> **Work request**: Your task is to copy every line of the entries that holds the word "dropoffLatitude".

Start of Data provided

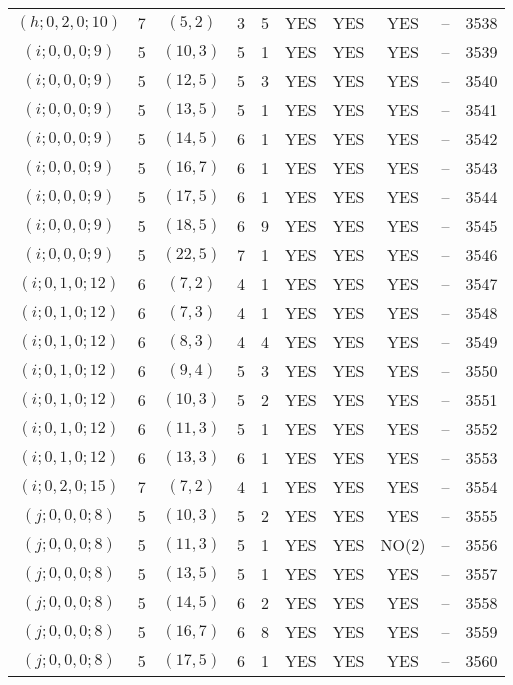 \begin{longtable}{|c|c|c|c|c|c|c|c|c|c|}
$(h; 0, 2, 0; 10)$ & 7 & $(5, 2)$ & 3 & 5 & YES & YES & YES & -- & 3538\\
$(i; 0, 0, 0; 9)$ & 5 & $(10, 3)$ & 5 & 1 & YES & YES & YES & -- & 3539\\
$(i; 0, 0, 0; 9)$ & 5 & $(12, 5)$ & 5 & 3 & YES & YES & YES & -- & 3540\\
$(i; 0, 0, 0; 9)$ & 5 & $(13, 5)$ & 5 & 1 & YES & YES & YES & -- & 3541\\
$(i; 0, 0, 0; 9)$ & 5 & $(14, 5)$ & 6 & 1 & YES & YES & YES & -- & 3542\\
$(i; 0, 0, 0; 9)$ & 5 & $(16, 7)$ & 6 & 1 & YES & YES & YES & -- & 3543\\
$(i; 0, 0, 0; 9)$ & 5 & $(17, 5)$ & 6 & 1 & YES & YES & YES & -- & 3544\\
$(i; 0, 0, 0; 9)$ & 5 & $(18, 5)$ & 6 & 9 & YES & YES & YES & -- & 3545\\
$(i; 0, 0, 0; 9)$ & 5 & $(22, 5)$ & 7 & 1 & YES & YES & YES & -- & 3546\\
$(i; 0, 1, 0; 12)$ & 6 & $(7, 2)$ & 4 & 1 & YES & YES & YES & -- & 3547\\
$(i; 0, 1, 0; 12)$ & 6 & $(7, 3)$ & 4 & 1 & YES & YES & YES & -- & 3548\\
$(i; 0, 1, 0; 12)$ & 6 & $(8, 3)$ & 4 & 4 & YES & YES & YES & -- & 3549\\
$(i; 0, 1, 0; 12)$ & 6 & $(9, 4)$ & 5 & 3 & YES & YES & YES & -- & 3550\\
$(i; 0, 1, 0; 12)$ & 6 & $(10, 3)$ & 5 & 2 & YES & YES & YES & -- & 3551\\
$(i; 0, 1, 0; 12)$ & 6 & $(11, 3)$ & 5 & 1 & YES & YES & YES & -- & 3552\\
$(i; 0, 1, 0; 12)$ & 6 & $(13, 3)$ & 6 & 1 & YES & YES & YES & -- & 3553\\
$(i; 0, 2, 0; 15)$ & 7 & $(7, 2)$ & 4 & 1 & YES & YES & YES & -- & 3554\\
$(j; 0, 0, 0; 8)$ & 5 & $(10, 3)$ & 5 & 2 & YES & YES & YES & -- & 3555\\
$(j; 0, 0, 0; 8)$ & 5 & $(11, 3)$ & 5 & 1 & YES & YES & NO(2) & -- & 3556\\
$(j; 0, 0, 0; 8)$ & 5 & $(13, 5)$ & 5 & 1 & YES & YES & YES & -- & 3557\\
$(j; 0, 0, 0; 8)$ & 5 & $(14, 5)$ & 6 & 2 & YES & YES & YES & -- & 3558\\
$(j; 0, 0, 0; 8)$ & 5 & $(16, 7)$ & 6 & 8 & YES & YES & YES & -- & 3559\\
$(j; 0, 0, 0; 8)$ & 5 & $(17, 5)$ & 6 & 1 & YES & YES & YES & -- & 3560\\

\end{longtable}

End of Data provided
Start of Data provided

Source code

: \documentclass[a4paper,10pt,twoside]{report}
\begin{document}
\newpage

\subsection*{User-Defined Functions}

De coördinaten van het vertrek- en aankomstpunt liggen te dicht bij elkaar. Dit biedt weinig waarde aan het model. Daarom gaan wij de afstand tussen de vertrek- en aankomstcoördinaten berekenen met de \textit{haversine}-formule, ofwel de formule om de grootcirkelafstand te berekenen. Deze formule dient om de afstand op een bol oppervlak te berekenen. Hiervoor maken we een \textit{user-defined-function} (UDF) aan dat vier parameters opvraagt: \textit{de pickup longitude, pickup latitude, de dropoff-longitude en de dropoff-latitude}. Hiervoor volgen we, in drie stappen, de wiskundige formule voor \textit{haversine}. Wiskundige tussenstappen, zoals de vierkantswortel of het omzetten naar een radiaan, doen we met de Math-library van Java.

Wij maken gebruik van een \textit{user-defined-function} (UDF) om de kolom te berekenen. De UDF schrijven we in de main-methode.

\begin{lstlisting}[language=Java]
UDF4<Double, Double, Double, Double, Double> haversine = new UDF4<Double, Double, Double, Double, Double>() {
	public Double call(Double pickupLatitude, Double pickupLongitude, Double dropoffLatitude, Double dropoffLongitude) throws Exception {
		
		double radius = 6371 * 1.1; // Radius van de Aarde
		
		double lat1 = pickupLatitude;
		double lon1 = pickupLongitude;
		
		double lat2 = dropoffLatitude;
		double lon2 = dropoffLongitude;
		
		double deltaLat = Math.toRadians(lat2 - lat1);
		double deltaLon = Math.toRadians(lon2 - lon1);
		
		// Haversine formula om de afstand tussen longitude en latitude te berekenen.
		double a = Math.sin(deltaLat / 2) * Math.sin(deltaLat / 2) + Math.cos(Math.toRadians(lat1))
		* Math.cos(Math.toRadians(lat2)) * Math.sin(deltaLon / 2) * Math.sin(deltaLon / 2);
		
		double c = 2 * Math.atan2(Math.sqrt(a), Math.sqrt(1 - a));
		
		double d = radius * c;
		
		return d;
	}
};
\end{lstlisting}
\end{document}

End of Data provided
Start of Data provided

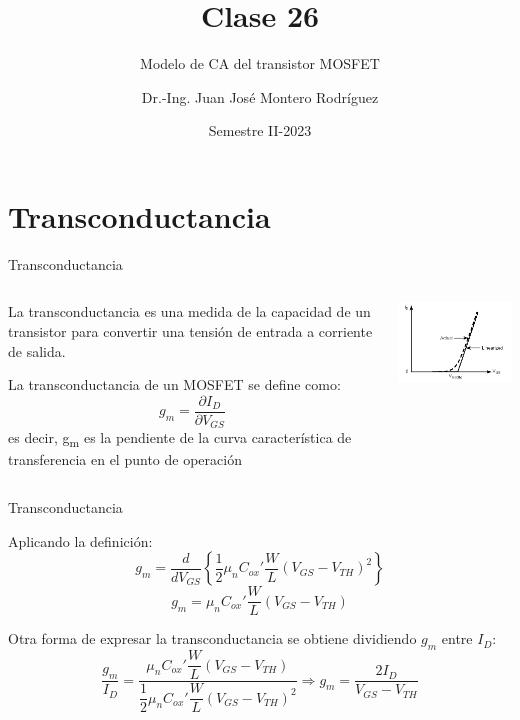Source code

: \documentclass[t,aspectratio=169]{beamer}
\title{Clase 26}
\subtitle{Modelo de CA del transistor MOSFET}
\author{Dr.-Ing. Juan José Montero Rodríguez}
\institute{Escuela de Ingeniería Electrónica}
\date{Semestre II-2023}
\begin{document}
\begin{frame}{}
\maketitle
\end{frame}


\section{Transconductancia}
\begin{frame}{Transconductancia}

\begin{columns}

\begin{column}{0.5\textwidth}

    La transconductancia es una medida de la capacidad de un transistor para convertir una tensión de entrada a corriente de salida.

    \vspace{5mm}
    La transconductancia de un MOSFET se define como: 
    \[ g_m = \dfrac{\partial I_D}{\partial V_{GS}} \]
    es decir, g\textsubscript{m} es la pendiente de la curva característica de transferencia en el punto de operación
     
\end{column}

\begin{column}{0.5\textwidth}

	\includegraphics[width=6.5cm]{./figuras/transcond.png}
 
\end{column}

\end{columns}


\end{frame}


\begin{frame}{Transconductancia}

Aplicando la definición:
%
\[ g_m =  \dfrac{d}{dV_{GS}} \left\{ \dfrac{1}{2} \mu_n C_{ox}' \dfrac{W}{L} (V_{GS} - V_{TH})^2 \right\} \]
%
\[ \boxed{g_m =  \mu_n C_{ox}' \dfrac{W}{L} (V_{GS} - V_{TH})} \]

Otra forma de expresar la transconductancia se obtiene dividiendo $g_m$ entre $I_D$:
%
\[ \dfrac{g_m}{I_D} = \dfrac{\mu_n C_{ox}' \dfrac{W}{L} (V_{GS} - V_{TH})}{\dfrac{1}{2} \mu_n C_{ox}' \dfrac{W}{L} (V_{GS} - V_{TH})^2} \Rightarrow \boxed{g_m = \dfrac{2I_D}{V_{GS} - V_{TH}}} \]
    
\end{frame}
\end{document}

End of Data provided

> **Your solution**:
	public Double call(Double pickupLatitude, Double pickupLongitude, Double dropoffLatitude, Double dropoffLongitude) throws Exception {
		double lat2 = dropoffLatitude;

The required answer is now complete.